Work to be completed » Filter the material, keeping only lines with the word "other".

╭─ Data in this exercise

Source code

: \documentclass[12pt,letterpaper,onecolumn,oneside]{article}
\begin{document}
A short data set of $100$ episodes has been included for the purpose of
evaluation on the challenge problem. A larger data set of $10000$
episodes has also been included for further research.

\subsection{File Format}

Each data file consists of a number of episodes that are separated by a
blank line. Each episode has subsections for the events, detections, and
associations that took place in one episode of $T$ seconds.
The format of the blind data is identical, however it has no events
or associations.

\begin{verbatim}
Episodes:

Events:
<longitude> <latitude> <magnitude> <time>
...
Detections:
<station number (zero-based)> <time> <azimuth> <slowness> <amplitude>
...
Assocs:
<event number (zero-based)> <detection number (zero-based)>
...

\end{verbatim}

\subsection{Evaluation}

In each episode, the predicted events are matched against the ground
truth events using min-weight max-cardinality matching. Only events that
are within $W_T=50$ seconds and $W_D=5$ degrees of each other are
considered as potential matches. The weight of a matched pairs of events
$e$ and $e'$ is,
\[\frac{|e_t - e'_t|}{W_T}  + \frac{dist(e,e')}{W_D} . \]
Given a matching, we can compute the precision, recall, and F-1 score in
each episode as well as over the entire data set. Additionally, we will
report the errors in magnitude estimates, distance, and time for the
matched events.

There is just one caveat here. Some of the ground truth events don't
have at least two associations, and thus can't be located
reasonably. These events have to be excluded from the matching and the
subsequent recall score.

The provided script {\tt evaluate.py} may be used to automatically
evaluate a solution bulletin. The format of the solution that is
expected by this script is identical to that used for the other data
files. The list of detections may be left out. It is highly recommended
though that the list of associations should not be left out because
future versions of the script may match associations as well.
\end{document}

╰─
╭─ Data in this exercise

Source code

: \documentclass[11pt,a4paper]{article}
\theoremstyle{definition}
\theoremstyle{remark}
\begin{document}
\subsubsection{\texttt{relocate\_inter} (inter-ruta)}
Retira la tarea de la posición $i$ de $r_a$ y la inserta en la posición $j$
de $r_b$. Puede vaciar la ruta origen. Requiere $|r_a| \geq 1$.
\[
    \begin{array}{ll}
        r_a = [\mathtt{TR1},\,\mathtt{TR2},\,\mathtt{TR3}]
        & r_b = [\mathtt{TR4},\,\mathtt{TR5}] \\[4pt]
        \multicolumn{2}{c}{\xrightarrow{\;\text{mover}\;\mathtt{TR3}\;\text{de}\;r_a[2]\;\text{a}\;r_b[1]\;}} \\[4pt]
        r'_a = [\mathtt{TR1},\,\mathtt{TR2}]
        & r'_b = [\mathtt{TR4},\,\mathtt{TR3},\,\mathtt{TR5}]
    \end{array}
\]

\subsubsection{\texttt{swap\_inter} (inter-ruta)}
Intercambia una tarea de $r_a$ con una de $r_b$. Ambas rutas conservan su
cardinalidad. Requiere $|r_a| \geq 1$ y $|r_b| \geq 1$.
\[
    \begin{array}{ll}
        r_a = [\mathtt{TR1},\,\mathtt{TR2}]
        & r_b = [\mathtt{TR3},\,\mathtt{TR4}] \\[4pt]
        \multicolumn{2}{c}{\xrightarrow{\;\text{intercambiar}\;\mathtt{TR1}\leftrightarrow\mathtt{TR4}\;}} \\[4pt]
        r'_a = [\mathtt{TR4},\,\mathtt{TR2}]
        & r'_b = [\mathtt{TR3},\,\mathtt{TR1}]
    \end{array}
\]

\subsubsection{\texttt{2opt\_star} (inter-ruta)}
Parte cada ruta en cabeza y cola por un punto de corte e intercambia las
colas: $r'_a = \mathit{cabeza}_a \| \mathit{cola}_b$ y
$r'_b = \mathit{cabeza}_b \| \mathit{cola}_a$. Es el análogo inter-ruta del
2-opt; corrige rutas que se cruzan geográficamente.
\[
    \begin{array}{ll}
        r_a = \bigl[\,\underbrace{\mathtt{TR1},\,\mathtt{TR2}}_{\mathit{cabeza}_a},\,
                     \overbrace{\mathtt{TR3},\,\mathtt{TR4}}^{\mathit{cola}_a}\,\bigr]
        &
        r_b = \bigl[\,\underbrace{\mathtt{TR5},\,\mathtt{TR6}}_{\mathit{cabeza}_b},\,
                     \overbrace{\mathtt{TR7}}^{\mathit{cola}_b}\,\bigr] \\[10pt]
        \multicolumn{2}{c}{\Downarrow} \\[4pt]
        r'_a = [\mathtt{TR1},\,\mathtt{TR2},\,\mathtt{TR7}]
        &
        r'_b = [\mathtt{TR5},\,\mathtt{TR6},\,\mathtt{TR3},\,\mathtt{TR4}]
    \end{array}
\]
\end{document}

╰─

Answer to the problem »
are within $W_T=50$ seconds and $W_D=5$ degrees of each other are
expected by this script is identical to that used for the other data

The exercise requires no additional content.